Gold firmed on Monday as the dollar hovered near its lowest level in more than three years, while the market's focus shifted to a slew of U.S. jobs data due later this week that could influence the Federal Reserve's rate cut trajectory.

Spot gold was up 0.4% at $3,287.29 per ounce as of 0959 GMT, after hitting its lowest since May 29 earlier in the session. Bullion has risen 5.3% so far this quarter.

U.S. gold futures gained 0.4% at $3,298.80.

The dollar index hovered near its lowest level since March 2022. A weaker dollar makes greenback-priced bullion less expensive for holders of other currencies.

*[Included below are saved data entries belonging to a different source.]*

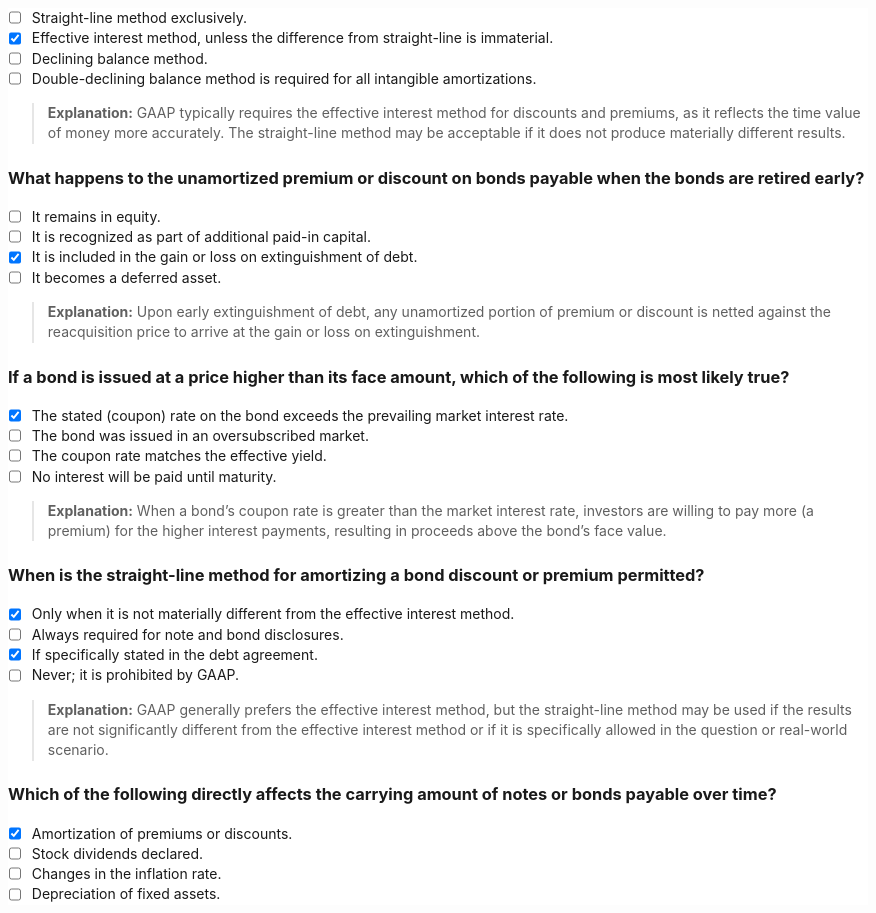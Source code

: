 - [ ] Straight-line method exclusively.
- [x] Effective interest method, unless the difference from straight-line is immaterial.
- [ ] Declining balance method.
- [ ] Double-declining balance method is required for all intangible amortizations.

> **Explanation:** GAAP typically requires the effective interest method for discounts and premiums, as it reflects the time value of money more accurately. The straight-line method may be acceptable if it does not produce materially different results.


### What happens to the unamortized premium or discount on bonds payable when the bonds are retired early?

- [ ] It remains in equity.
- [ ] It is recognized as part of additional paid-in capital.
- [x] It is included in the gain or loss on extinguishment of debt.
- [ ] It becomes a deferred asset.

> **Explanation:** Upon early extinguishment of debt, any unamortized portion of premium or discount is netted against the reacquisition price to arrive at the gain or loss on extinguishment.


### If a bond is issued at a price higher than its face amount, which of the following is most likely true?

- [x] The stated (coupon) rate on the bond exceeds the prevailing market interest rate.
- [ ] The bond was issued in an oversubscribed market.
- [ ] The coupon rate matches the effective yield.
- [ ] No interest will be paid until maturity.

> **Explanation:** When a bond’s coupon rate is greater than the market interest rate, investors are willing to pay more (a premium) for the higher interest payments, resulting in proceeds above the bond’s face value.


### When is the straight-line method for amortizing a bond discount or premium permitted?

- [x] Only when it is not materially different from the effective interest method.
- [ ] Always required for note and bond disclosures.
- [x] If specifically stated in the debt agreement.
- [ ] Never; it is prohibited by GAAP.

> **Explanation:** GAAP generally prefers the effective interest method, but the straight-line method may be used if the results are not significantly different from the effective interest method or if it is specifically allowed in the question or real-world scenario.


### Which of the following directly affects the carrying amount of notes or bonds payable over time?

- [x] Amortization of premiums or discounts.
- [ ] Stock dividends declared.
- [ ] Changes in the inflation rate.
- [ ] Depreciation of fixed assets.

"I see two factors which are interlinked supporting gold. A weaker U.S. dollar and the ongoing pressure of President (Donald) Trump on the U.S. Federal Reserve to cut interest rates," said Giovanni Staunovo, an analyst at UBS.

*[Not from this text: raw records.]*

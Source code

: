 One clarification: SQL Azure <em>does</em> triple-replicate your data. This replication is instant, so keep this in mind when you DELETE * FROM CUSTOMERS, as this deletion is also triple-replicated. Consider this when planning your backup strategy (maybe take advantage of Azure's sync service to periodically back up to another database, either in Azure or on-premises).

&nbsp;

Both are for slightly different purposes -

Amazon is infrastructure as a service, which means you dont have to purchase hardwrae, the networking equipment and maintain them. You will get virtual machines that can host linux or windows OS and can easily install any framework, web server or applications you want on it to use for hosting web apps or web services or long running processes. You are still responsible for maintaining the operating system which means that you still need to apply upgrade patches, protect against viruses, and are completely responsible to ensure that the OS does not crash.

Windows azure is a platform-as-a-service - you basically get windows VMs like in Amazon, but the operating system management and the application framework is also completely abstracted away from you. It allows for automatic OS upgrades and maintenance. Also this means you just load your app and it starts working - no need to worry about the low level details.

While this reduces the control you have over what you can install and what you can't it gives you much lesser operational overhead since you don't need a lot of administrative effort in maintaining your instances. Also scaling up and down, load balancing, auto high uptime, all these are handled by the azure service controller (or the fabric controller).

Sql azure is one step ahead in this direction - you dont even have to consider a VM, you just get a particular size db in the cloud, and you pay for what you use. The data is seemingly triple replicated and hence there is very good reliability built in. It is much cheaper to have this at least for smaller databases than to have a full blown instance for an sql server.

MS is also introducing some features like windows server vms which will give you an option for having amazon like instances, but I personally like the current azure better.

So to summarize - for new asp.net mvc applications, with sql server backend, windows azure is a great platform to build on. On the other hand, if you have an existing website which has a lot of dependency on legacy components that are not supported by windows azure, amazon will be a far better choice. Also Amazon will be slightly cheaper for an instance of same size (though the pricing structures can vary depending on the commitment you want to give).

Trump said on Friday he would not appoint anyone to head the Federal Reserve who would not support lowering interest rates.

On the U.S. data front, investors awaited the ADP employment report due on Wednesday, and non-farm payrolls report on Thursday, which could provide insights into the Fed's future path for interest rate cuts.

The focus remains if the data suggests a further slowdown in economic activity, which will allow the U.S. central bank to cut interest rates, Staunovo said.

Investors are anticipating 66 basis points of Fed rate cuts by the end of this year, starting in September.

Gold tends to gain appeal in a low-interest rate environment, as it offers no yield.

On the trade front, Canada scrapped its digital services tax targeting U.S. technology firms late on Sunday, just hours before it was due to take effect, in a bid to advance stalled trade negotiations with the United States.

Spot silver rose 0.2% to $36.05 per ounce, platinum firmed 1.6% to $1,361.0, while palladium was up 2.3% at $1,160.09.